(Saved entries)
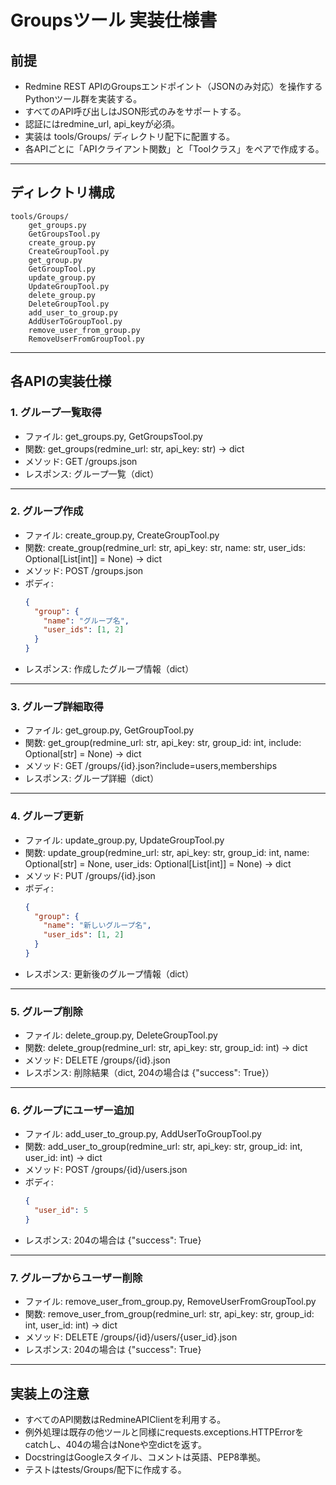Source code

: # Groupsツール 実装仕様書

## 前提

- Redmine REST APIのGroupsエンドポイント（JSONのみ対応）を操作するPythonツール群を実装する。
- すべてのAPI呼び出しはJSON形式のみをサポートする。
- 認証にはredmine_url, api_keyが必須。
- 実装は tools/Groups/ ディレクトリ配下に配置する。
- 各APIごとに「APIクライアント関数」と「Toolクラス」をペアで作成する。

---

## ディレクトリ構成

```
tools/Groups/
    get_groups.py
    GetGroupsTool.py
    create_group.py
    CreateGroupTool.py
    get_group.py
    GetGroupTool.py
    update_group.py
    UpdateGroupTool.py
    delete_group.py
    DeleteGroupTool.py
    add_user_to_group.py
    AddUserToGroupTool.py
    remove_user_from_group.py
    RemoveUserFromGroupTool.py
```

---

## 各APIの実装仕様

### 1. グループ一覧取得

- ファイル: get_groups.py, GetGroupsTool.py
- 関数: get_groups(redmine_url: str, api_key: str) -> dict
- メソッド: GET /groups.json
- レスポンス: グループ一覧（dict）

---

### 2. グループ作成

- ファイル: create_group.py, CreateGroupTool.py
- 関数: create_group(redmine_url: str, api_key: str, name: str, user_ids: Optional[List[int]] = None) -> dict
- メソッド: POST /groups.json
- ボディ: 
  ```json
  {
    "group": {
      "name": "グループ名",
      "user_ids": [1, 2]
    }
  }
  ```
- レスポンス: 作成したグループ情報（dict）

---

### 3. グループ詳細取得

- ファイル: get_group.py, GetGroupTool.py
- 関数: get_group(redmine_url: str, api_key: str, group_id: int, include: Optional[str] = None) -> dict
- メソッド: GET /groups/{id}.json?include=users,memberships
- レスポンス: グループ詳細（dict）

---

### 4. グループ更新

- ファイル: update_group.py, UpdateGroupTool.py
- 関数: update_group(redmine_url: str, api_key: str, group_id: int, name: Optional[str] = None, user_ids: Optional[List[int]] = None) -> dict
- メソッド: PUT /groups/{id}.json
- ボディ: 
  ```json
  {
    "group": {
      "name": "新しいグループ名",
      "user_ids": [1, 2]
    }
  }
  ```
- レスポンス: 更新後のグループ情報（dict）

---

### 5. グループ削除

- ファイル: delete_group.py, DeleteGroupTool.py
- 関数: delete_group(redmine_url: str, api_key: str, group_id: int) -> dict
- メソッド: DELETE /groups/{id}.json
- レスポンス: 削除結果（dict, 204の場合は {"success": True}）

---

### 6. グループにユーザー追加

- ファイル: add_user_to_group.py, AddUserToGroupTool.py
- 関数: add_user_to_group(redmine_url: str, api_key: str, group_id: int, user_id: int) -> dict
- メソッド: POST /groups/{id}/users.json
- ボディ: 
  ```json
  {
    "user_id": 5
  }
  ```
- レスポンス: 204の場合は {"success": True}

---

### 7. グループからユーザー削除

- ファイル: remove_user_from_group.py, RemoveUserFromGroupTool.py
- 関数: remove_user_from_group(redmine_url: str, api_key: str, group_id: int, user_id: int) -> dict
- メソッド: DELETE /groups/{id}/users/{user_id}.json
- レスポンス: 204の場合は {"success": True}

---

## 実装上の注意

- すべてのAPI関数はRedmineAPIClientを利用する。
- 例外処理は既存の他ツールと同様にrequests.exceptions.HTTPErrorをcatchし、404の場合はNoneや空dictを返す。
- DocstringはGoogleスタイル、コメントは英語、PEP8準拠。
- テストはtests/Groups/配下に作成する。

* * *

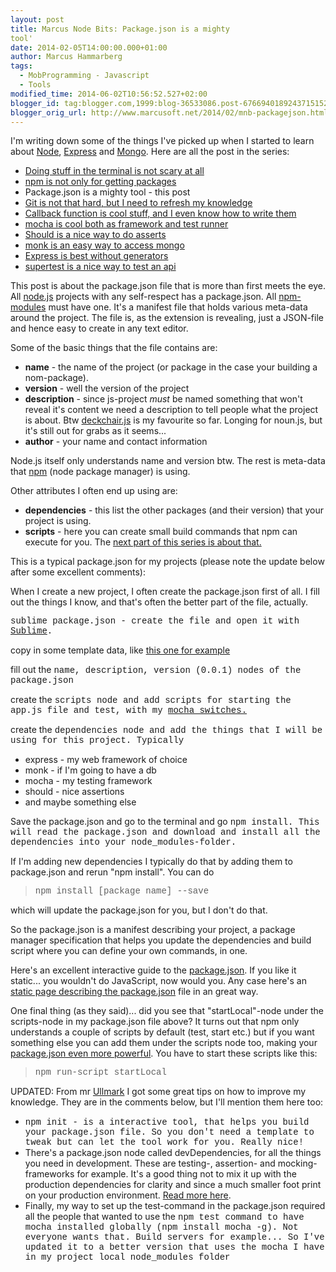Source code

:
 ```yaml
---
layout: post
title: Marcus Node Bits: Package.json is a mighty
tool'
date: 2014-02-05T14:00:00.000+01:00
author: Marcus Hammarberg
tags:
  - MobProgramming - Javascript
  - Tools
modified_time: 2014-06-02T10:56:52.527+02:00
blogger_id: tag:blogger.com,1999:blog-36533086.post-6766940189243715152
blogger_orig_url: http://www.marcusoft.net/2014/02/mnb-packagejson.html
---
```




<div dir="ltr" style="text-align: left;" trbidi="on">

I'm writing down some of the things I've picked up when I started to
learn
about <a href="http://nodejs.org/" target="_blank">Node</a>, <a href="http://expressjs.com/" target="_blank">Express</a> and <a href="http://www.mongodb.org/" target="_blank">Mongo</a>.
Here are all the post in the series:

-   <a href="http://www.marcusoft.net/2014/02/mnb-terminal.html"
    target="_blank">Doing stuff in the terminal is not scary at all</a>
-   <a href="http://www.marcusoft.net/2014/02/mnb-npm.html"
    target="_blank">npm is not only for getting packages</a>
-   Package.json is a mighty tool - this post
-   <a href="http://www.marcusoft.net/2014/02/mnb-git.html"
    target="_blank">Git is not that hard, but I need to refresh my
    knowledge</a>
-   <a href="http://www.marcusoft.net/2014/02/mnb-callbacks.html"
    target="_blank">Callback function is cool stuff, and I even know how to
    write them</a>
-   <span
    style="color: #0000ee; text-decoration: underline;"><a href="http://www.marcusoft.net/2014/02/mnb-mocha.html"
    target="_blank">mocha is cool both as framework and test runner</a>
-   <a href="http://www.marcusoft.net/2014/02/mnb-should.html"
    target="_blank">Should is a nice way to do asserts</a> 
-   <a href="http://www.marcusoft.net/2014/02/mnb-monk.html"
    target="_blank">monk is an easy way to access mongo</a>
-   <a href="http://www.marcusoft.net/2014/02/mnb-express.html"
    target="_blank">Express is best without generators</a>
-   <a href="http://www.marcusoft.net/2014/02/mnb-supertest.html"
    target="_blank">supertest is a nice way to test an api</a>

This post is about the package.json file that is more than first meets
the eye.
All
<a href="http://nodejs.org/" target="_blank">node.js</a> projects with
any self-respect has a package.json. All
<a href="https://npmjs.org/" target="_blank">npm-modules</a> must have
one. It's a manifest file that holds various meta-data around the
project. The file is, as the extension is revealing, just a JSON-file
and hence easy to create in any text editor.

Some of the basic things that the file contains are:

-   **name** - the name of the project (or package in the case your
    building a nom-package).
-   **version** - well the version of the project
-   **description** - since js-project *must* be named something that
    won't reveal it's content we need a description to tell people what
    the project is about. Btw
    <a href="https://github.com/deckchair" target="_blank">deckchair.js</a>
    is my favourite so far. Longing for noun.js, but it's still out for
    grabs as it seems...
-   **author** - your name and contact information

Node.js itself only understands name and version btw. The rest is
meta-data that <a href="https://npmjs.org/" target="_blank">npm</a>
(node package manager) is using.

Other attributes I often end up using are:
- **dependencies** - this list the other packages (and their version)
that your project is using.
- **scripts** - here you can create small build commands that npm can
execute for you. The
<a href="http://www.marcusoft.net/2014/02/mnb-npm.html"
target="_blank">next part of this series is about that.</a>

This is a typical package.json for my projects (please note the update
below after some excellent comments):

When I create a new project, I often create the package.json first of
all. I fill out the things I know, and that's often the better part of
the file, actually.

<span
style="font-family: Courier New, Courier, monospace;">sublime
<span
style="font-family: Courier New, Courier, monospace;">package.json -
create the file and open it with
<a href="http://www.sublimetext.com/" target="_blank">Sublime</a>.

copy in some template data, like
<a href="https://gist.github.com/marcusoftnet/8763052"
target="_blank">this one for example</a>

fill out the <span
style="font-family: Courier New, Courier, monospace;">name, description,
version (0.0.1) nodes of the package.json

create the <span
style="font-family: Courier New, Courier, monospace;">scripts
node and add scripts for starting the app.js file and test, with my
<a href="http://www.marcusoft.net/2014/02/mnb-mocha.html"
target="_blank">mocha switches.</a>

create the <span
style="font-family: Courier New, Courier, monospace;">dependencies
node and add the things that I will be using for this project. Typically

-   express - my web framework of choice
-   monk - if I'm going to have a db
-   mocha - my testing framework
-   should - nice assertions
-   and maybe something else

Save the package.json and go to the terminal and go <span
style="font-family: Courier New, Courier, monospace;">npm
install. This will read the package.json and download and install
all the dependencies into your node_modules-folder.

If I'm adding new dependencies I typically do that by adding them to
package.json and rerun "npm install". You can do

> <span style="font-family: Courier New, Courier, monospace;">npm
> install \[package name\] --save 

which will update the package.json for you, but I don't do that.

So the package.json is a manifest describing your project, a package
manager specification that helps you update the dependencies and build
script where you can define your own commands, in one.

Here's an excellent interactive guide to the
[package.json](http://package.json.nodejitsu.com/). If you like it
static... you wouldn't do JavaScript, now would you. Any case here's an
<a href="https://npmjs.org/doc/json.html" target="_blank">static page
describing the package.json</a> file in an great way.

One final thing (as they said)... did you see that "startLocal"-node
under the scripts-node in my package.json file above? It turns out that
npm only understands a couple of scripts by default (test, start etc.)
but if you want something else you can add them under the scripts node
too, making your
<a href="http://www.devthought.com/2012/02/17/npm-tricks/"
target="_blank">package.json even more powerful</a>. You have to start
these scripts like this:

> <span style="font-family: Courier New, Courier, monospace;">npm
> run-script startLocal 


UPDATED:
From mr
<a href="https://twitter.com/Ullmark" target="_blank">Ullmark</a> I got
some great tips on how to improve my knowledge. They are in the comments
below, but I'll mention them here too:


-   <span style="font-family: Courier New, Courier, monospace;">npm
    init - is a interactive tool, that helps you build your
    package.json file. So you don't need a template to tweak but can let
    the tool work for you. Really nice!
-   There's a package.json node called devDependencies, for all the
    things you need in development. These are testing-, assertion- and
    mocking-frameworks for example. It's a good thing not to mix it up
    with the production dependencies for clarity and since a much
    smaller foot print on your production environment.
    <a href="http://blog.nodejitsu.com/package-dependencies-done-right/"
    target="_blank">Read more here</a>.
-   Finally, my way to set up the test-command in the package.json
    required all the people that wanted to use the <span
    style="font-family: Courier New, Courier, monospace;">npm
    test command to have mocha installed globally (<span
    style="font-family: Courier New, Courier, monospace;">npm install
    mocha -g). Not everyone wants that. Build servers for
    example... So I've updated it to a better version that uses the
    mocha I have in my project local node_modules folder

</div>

**Task goal**
For the entries above, please state how many lines contain the string "describing"; give the number and nothing else.

**Solution to this task**
2